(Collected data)
┄┄┄┄┄┄┄┄┄┄

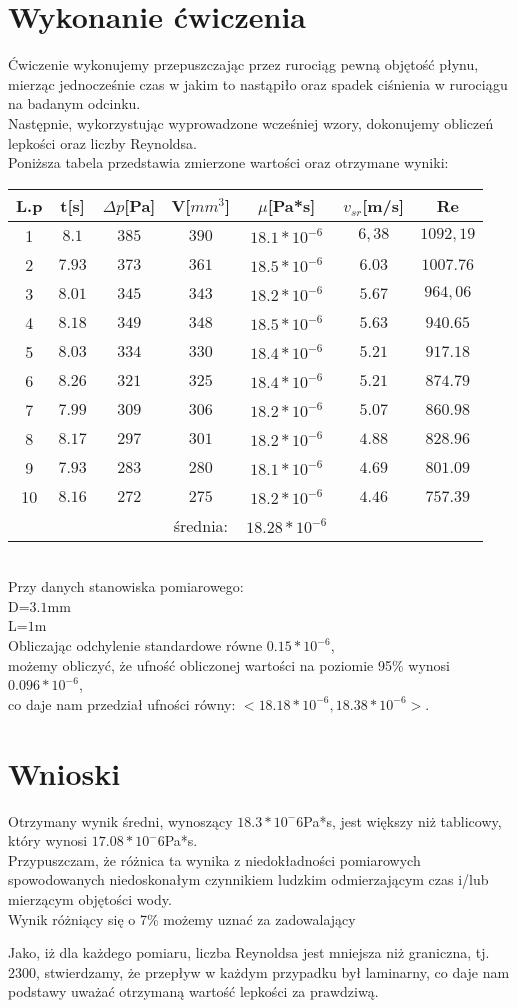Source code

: \documentclass[a4paper,12pt]{article}
\begin{document}
\section{Wykonanie ćwiczenia}
Ćwiczenie wykonujemy przepuszczając przez rurociąg pewną objętość płynu, mierząc jednocześnie czas w jakim to nastąpiło oraz spadek ciśnienia w rurociągu na badanym odcinku.\\
Następnie, wykorzystując wyprowadzone wcześniej wzory, dokonujemy obliczeń lepkości oraz liczby Reynoldsa.\\
Poniższa tabela przedstawia zmierzone wartości oraz otrzymane wyniki:\\
\begin{tabular}{|c|c|c|c|c|c|c|}
\hline
L.p&t[s]&$\Delta p$[Pa]&V[$mm^3$]&$\mu$[Pa*s]&$v_{sr}$[m/s]&Re\\
\hline
1&$8.1$&$385$&$390$&$18.1*10^{-6}$&$6,38$&$1092,19$\\
2&$7.93$&$373$&$361$&$18.5*10^{-6}$&$6.03$&$1007.76$\\
3&$8.01$&$345$&$343$&$18.2*10^{-6}$&$5.67$&$964,06$\\
4&$8.18$&$349$&$348$&$18.5*10^{-6}$&$5.63$&$940.65$\\
5&$8.03$&$334$&$330$&$18.4*10^{-6}$&$5.21$&$917.18$\\
6&$8.26$&$321$&$325$&$18.4*10^{-6}$&$5.21$&$874.79$\\
7&$7.99$&$309$&$306$&$18.2*10^{-6}$&$5.07$&$860.98$\\
8&$8.17$&$297$&$301$&$18.2*10^{-6}$&$4.88$&$828.96$\\
9&$7.93$&$283$&$280$&$18.1*10^{-6}$&$4.69$&$801.09$\\
10&$8.16$&$272$&$275$&$18.2*10^{-6}$&$4.46$&$757.39$\\
\hline
&&&średnia:&$18.28*10^{-6}$&&\\
\hline
\end{tabular}\\
Przy danych stanowiska pomiarowego:\\
D=$3.1$mm\\
L=$1$m\\
Obliczając odchylenie standardowe równe $0.15*10^{-6}$,\\
możemy obliczyć, że ufność obliczonej wartości na poziomie 95\% wynosi $0.096*10^{-6}$,\\
co daje nam przedział ufności równy: $<18.18*10^{-6},18.38*10^{-6}>$.
\section{Wnioski}
Otrzymany wynik średni, wynoszący $18.3*10^-6$Pa*s, jest większy niż tablicowy, który wynosi $17.08*10^-6$Pa*s.\\
Przypuszczam, że różnica ta wynika z niedokładności pomiarowych spowodowanych niedoskonałym czynnikiem ludzkim odmierzającym czas i/lub mierzącym objętości wody.\\
Wynik różniący się o 7\% możemy uznać za zadowalający

Jako, iż dla każdego pomiaru, liczba Reynoldsa jest mniejsza niż graniczna, tj. 2300, stwierdzamy, że przepływ w każdym przypadku był laminarny, co daje nam podstawy uważać otrzymaną wartość lepkości za prawdziwą.
\end{document}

┄┄┄┄┄┄┄┄┄┄

#### Instructions to follow:
Please give the data again unaltered, leaving out any images.

#### Exercise result:
Source code

: \documentclass[a4paper,12pt]{article}
\begin{document}
\section{Wykonanie ćwiczenia}
Ćwiczenie wykonujemy przepuszczając przez rurociąg pewną objętość płynu, mierząc jednocześnie czas w jakim to nastąpiło oraz spadek ciśnienia w rurociągu na badanym odcinku.\\
Następnie, wykorzystując wyprowadzone wcześniej wzory, dokonujemy obliczeń lepkości oraz liczby Reynoldsa.\\
Poniższa tabela przedstawia zmierzone wartości oraz otrzymane wyniki:\\
\begin{tabular}{|c|c|c|c|c|c|c|}
\hline
L.p&t[s]&$\Delta p$[Pa]&V[$mm^3$]&$\mu$[Pa*s]&$v_{sr}$[m/s]&Re\\
\hline
1&$8.1$&$385$&$390$&$18.1*10^{-6}$&$6,38$&$1092,19$\\
2&$7.93$&$373$&$361$&$18.5*10^{-6}$&$6.03$&$1007.76$\\
3&$8.01$&$345$&$343$&$18.2*10^{-6}$&$5.67$&$964,06$\\
4&$8.18$&$349$&$348$&$18.5*10^{-6}$&$5.63$&$940.65$\\
5&$8.03$&$334$&$330$&$18.4*10^{-6}$&$5.21$&$917.18$\\
6&$8.26$&$321$&$325$&$18.4*10^{-6}$&$5.21$&$874.79$\\
7&$7.99$&$309$&$306$&$18.2*10^{-6}$&$5.07$&$860.98$\\
8&$8.17$&$297$&$301$&$18.2*10^{-6}$&$4.88$&$828.96$\\
9&$7.93$&$283$&$280$&$18.1*10^{-6}$&$4.69$&$801.09$\\
10&$8.16$&$272$&$275$&$18.2*10^{-6}$&$4.46$&$757.39$\\
\hline
&&&średnia:&$18.28*10^{-6}$&&\\
\hline
\end{tabular}\\
Przy danych stanowiska pomiarowego:\\
D=$3.1$mm\\
L=$1$m\\
Obliczając odchylenie standardowe równe $0.15*10^{-6}$,\\
możemy obliczyć, że ufność obliczonej wartości na poziomie 95\% wynosi $0.096*10^{-6}$,\\
co daje nam przedział ufności równy: $<18.18*10^{-6},18.38*10^{-6}>$.
\section{Wnioski}
Otrzymany wynik średni, wynoszący $18.3*10^-6$Pa*s, jest większy niż tablicowy, który wynosi $17.08*10^-6$Pa*s.\\
Przypuszczam, że różnica ta wynika z niedokładności pomiarowych spowodowanych niedoskonałym czynnikiem ludzkim odmierzającym czas i/lub mierzącym objętości wody.\\
Wynik różniący się o 7\% możemy uznać za zadowalający

Jako, iż dla każdego pomiaru, liczba Reynoldsa jest mniejsza niż graniczna, tj. 2300, stwierdzamy, że przepływ w każdym przypadku był laminarny, co daje nam podstawy uważać otrzymaną wartość lepkości za prawdziwą.
\end{document}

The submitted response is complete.